Return exactly the span of lines in the following data that opens with the line containing "## Use a personal access token" and closes with the line containing "- As a header, you". Include nothing else.

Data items
§

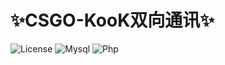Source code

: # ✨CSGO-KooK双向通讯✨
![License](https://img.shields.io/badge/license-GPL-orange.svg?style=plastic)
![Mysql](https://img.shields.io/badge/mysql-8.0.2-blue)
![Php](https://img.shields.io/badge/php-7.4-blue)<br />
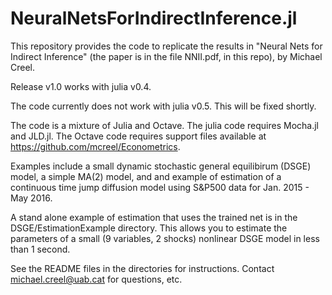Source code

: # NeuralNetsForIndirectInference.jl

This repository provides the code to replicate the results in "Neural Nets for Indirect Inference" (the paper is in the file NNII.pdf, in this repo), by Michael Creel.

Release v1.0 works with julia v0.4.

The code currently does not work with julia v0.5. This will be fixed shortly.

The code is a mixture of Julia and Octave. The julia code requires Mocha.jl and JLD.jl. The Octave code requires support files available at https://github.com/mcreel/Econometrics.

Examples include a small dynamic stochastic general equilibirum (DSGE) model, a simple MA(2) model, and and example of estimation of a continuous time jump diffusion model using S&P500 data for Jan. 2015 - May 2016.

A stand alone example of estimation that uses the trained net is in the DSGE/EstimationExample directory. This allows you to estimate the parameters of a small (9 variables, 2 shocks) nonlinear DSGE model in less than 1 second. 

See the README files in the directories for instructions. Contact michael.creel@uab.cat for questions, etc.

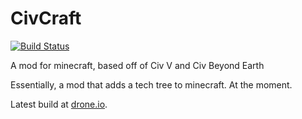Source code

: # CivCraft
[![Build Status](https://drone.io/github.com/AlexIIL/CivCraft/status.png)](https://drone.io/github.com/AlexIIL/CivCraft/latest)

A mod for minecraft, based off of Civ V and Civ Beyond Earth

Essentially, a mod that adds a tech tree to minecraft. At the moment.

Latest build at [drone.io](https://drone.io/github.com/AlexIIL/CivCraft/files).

§

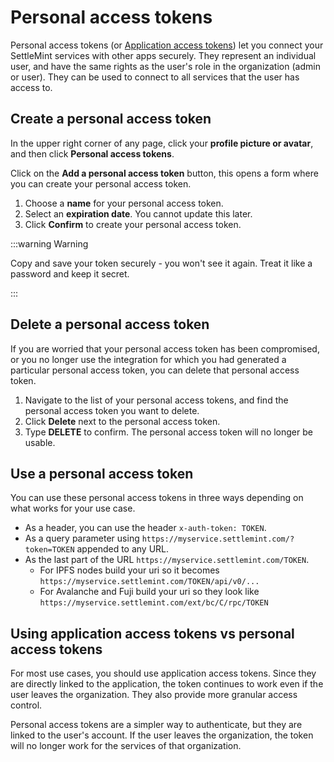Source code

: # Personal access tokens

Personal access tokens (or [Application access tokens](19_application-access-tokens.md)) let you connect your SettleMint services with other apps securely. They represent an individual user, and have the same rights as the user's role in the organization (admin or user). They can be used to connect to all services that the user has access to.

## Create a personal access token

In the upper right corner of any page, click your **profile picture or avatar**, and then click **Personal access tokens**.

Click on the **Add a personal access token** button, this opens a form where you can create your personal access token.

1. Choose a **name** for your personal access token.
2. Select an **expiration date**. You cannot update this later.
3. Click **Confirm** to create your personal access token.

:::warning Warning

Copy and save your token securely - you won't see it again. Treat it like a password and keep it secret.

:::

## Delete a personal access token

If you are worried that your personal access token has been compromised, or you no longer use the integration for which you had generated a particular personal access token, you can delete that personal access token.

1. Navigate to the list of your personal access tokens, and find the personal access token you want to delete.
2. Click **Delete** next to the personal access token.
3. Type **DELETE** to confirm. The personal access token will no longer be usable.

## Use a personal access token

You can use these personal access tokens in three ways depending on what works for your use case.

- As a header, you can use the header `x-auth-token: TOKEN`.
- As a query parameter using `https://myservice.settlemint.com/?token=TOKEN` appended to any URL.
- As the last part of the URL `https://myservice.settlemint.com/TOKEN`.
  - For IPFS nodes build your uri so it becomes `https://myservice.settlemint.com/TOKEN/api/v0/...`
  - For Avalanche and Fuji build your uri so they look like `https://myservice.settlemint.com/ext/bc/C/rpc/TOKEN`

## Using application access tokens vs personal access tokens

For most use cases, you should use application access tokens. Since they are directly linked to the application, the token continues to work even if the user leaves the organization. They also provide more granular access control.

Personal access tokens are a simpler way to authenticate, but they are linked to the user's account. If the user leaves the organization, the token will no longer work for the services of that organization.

§

[Solution for this exercise]
## Use a personal access token

You can use these personal access tokens in three ways depending on what works for your use case.

- As a header, you can use the header `x-auth-token: TOKEN`.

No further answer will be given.